The global economy is increasingly shaped by a vast “hidden economy” of illicit financial flows, tax evasion, and opaque ownership structures that undermine public trust and deprive societies of critical resources. In Pursuit of the Hidden Economy examines how an estimated tens of trillions of dollars in concealed wealth—facilitated by complex legal frameworks and digital opacity—continues to evade regulatory oversight. Positioned within the broader context of climate crisis, inequality, and governance breakdown, the paper frames financial transparency as essential to advancing sustainable development and strengthening institutional integrity.
The paper explores how corruption, tax abuse, and secrecy systems operate across global financial architectures, enabling actors to shift profits, obscure ownership, and bypass regulatory accountability. It highlights the limitations of current approaches to beneficial ownership transparency (BOT), including fragmented data systems, delayed information sharing, and insufficient technological integration. At the same time, it examines how advances in digital science—particularly blockchain, artificial intelligence, and decentralized data systems—can transform the ability to trace financial flows, detect illicit activity, and connect economic actions to underlying actors across jurisdictions.

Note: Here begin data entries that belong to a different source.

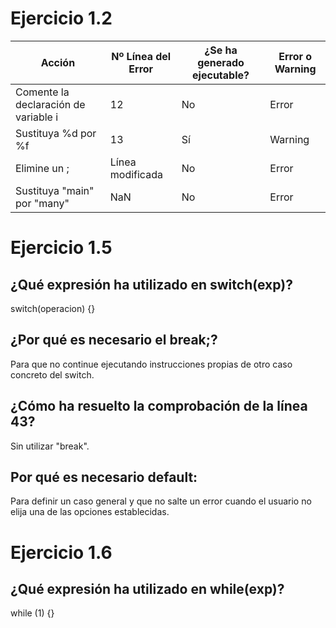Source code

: # Ejercicio 1.2

| Acción                               | Nº Línea del Error | ¿Se ha generado ejecutable? | Error o Warning |
|--------------------------------------|--------------------|-----------------------------|-----------------|
| Comente la declaración de variable i | 12                 | No                          | Error           |
| Sustituya %d por %f                  | 13                 | Sí                          | Warning         |
| Elimine un ;                         | Línea modificada   | No                          | Error           |
| Sustituya "main" por "many"          | NaN                | No                          | Error           |

# Ejercicio 1.5

## ¿Qué expresión ha utilizado en switch(exp)?

switch(operacion) {}

## ¿Por qué es necesario el break;?

Para que no continue ejecutando instrucciones propias de otro caso concreto del switch.

## ¿Cómo ha resuelto la comprobación de la línea 43?

Sin utilizar "break".

## Por qué es necesario default:

Para definir un caso general y que no salte un error cuando el usuario no elija una de las opciones establecidas.

# Ejercicio 1.6

## ¿Qué expresión ha utilizado en while(exp)?

while (1) {}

The paper advances a collaborative, technology-enabled agenda for exposing and addressing the hidden economy. It calls for the development of global digital public infrastructure, the integration of real-time data systems, and the strengthening of international cooperation to improve transparency while balancing privacy considerations. By linking recovered tax revenues to climate resilience and the United Nations Sustainable Development Goals (SDGs), the paper positions financial transparency not only as an anti-corruption measure but as a strategic pathway toward a more equitable, accountable, and human-centered global economy.